Et le jury, il est comment ? Vous allez délibérer demain, comment ça s'annonce ?
Je suis très content du jury. Il est assez éclectique, avec des gens qui viennent de différents horizons. On a déjà fait un premier débriefing, et je sens qu'on ne va pas s'entendre. J'adore. Mon angoisse, c'était qu'un film fasse consensus et que nous soyons tous d'accord. Je trouve qu'il n'y a rien de plus émouvant que de voir un membre du jury défendre un film que tout le monde déteste. Donc je pense qu'il va y avoir des échanges assez intenses et j'ai hâte d'y être.
Pour vous, quelles sont les qualités requises pour mériter un prix ? Avez-vous réfléchi au sens que vous voulez donner aux prix que vous allez décerner ?
J'ai vraiment essayé d'appréhender les films avec, si tant est que ce soit possible, avec la plus grande des neutralités. Je n'ai pas une seule fois regardé, par exemple, le dossier de presse avant de le découvrir. Je voulais voir ces films en étant le plus nu possible, de façon à être totalement disposé à recevoir la proposition. J'ai aussi essayé de m'imposer le fait de le regarder sans le juger. Quand je vois un film, je suis comme vous, je l'ai choisi. Mais là, c'est différent, on ne les a pas choisis et donc j'ai essayé d'ouvrir mon esprit à son maximum et d'avoir une forme d'indulgence pas tout à fait naturelle, mais je me suis imposé ça.

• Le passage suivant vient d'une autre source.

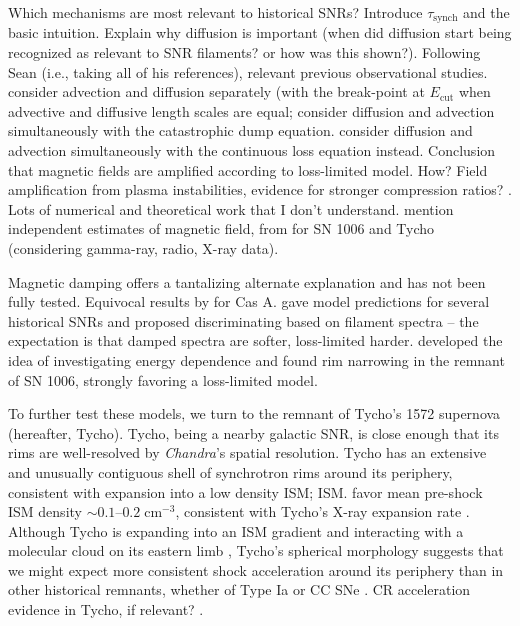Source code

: \documentclass[iop, apj, numberedappendix, twocolappendix]{emulateapj}
\newcommand*{\mt}{\mathrm}
\newcommand*{\unit}[1]{\;\mt{#1}}  %
\newcommand*{\abt}{\mathord{\sim}} %
\newcommand*{\tsynch}{\tau_{\mt{synch}}}
\newcommand*{\Ecut}{E_{\mt{cut}}}
\begin{document}
Which mechanisms are most relevant to historical SNRs?
Introduce $\tsynch$ and the basic intuition. Explain why diffusion is important
(when did diffusion start being recognized as relevant to SNR filaments? or how was
this shown?).
Following Sean (i.e., taking all of his references), relevant previous
observational studies.
\citet{bamba2003, vink2003, yamazaki2004, ballet2006} consider advection and
diffusion separately (with the break-point at $\Ecut$ when advective and
diffusive length scales are equal;
\citet{parizot2006, araya2010} consider diffusion and advection simultaneously
with the catastrophic dump equation.
\citet{berezhko2003, berezhko2004, cassam-chenai2007, morlino2010, rettig2012}
consider diffusion and advection simultaneously with the continuous loss
equation instead.
Conclusion that magnetic fields are amplified according to loss-limited model.  How?  Field
amplification from plasma instabilities, evidence for stronger compression ratios?
\citep{blondin2001}.  Lots of numerical and theoretical work that I don't
understand.
\citet{rettig2012} mention independent estimates of magnetic field, from
\citet{acero2010, acciari2011} for SN 1006 and Tycho (considering gamma-ray,
radio, X-ray data).

Magnetic damping offers a tantalizing alternate explanation and has not
been fully tested.  Equivocal results by \citet{araya2010} for Cas A.
\citet{rettig2012} gave model predictions for several historical SNRs and
proposed discriminating based on filament spectra -- the
expectation is that damped spectra are softer, loss-limited harder.
\citet{ressler2014} developed the idea of investigating energy dependence and
found rim narrowing in the remnant of SN 1006, strongly favoring a loss-limited
model.

To further test these models, we turn to the remnant of Tycho's 1572 supernova
(hereafter, Tycho).  Tycho, being a nearby galactic SNR, is close enough that
its rims are well-resolved by \textit{Chandra}'s spatial resolution.  Tycho has
an extensive and unusually contiguous shell of synchrotron rims around its
periphery, consistent with expansion into a low density ISM; ISM.
\citet{williams2013} favor mean pre-shock ISM density $\abt 0.1$--$0.2
\unit{cm^{-3}}$, consistent with Tycho's X-ray expansion rate
\citep{katsuda2010}.  Although Tycho is expanding into an ISM gradient
\citep{williams2013} and interacting with a molecular cloud on its eastern limb
\citep{reynoso1999}, Tycho's spherical morphology suggests that we might expect
more consistent shock acceleration around its periphery than in other
historical remnants, whether of Type Ia or CC SNe .
CR acceleration evidence in Tycho, if relevant? \citet{eriksen2011,
acciari2011}.
\end{document}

On va se retrouver devant l'exercice difficile d'en extraire un de la sélection, je trouve qu'il y a quelque chose d'absurde à comparer des films. Les sujets sont souvent totalement différents. Tel film a des qualités, un autre en a des différentes. Qu'est-ce qui fait qu'un film est meilleur qu'un autre ? Évidemment, il y a des films qui vous touchent à un endroit plus que d'autres, et ça ne veut pas dire que les autres ne vous ont pas intéressé. Donc je crois qu'il faut juste écouter son corps et son cœur, et l'émotion que ça produit, tout simplement.

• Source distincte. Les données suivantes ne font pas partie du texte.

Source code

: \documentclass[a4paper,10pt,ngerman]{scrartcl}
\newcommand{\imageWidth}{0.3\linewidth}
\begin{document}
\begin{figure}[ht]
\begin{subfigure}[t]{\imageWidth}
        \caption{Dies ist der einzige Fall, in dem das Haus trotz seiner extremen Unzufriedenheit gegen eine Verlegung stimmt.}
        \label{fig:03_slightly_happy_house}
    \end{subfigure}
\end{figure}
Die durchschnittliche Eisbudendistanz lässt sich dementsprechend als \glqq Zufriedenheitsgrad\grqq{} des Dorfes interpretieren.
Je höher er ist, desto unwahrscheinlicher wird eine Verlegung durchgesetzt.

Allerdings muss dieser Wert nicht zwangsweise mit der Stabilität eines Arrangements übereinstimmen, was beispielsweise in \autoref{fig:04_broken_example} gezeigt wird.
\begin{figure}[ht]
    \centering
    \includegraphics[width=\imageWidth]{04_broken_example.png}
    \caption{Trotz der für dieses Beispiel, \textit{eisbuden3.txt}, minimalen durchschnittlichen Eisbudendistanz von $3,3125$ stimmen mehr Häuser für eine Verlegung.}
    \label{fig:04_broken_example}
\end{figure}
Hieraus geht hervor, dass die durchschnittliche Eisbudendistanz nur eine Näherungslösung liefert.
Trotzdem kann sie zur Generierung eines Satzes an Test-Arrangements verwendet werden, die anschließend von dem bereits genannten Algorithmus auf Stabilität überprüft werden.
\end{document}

Est-ce qu'en tant que comédien, vous êtes particulièrement sensible au travail d'interprétation ?
J'aime bien quand j'oublie en fait que c'est une interprétation, et c'est arrivé pas mal de fois cette semaine. Pour moi, c'est ça, la réussite d'une interprétation. C'est quand on oublie que c'est un acteur qui interprète un personnage, et que vous ne voyez plus que le personnage. Alors ce n'est pas toujours en continu, c'est souvent des moments, mais ça suffit. C'est ce que j'appelle ces instants magiques qui font qu'à un moment, vous êtes dans l'écran et que vous croyez à tout ce que vous voyez et entendez. Dans le débriefing, c'est un des arguments que j'ai avancés, sur un des films que j'aime beaucoup grâce à l'interprétation de plusieurs comédiens du casting.
La journée d'un président du jury à Deauville, c'est quoi ?
C'est un film à 10 heures, puis un autre à 14 heures. Entre les deux, on a une heure pour déjeuner. Oui, c'est un peu les trois-huit. Et puis après, quand je n'ai pas d'interviews à faire (mais j'en ai fait beaucoup, ils ont optimisé le président), je vais en face jouer au tennis, et après, je vais à la salle de sport. Et puis le soir, je vais dîner avec les membres du jury.
Donc c'est plutôt fusionnel, cette semaine avec le jury ?
Oui, c'est une petite famille. C'est comme un mini-tournage. Et quand on aura fini de délibérer, ce sera comme une fin de tournage, qui est toujours un moment à la fois joyeux et triste.